*** Begin section ***

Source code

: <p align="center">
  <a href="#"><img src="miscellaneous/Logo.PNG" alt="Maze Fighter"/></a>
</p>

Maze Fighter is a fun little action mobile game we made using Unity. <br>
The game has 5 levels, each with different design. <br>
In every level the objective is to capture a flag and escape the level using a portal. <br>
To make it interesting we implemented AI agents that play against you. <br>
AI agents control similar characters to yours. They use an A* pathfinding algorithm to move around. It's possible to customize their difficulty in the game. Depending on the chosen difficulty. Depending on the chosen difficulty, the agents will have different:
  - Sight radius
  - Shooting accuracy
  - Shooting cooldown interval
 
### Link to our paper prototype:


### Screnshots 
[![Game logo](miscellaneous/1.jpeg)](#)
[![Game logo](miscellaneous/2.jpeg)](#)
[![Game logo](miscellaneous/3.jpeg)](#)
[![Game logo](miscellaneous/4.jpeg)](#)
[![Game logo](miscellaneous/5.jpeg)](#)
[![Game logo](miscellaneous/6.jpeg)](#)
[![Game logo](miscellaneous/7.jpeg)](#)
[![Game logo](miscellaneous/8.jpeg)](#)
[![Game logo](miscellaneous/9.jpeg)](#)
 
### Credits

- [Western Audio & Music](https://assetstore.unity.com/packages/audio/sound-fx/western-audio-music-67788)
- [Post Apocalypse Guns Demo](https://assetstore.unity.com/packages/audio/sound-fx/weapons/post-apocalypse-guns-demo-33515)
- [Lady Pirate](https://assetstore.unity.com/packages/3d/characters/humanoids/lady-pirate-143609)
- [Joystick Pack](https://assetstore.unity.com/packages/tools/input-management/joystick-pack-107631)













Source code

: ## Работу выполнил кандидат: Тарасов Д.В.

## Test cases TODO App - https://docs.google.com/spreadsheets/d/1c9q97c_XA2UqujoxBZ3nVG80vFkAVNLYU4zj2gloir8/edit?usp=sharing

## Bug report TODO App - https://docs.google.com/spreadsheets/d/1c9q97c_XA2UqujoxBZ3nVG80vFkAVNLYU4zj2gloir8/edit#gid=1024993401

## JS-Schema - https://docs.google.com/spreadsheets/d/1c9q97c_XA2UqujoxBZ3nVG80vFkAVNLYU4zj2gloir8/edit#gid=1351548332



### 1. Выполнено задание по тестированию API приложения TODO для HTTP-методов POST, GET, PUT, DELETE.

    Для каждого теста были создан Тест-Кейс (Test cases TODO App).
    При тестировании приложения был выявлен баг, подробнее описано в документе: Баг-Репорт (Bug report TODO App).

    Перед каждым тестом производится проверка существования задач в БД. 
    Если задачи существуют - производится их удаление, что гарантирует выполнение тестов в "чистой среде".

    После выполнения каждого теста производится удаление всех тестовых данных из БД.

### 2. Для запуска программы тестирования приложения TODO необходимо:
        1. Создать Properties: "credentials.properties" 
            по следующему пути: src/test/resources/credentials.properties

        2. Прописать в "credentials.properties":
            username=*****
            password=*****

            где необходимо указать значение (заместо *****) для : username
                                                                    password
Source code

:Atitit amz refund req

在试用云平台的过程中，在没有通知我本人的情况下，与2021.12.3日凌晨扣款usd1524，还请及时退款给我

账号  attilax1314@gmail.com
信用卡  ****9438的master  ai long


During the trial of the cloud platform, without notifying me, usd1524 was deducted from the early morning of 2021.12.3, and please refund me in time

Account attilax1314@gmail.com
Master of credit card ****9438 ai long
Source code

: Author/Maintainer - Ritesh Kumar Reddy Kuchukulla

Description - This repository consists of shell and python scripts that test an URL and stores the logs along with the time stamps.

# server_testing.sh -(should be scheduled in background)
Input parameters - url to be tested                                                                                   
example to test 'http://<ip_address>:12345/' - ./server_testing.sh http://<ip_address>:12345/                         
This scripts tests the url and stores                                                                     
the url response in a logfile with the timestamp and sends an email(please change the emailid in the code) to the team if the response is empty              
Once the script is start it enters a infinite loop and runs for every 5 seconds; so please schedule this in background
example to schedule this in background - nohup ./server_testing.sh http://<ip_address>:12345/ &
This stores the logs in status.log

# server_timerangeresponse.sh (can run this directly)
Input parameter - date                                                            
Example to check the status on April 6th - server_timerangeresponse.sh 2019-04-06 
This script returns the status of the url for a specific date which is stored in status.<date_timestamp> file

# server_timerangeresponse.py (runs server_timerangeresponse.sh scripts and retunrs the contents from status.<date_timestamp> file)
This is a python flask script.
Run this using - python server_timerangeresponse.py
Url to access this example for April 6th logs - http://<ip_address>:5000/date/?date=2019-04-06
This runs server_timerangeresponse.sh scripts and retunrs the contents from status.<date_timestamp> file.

*** End section ***

Return every line from the entries above that contains the word "using".

* **Answer section**:
Maze Fighter is a fun little action mobile game we made using Unity. <br>
In every level the objective is to capture a flag and escape the level using a portal. <br>
Run this using - python server_timerangeresponse.py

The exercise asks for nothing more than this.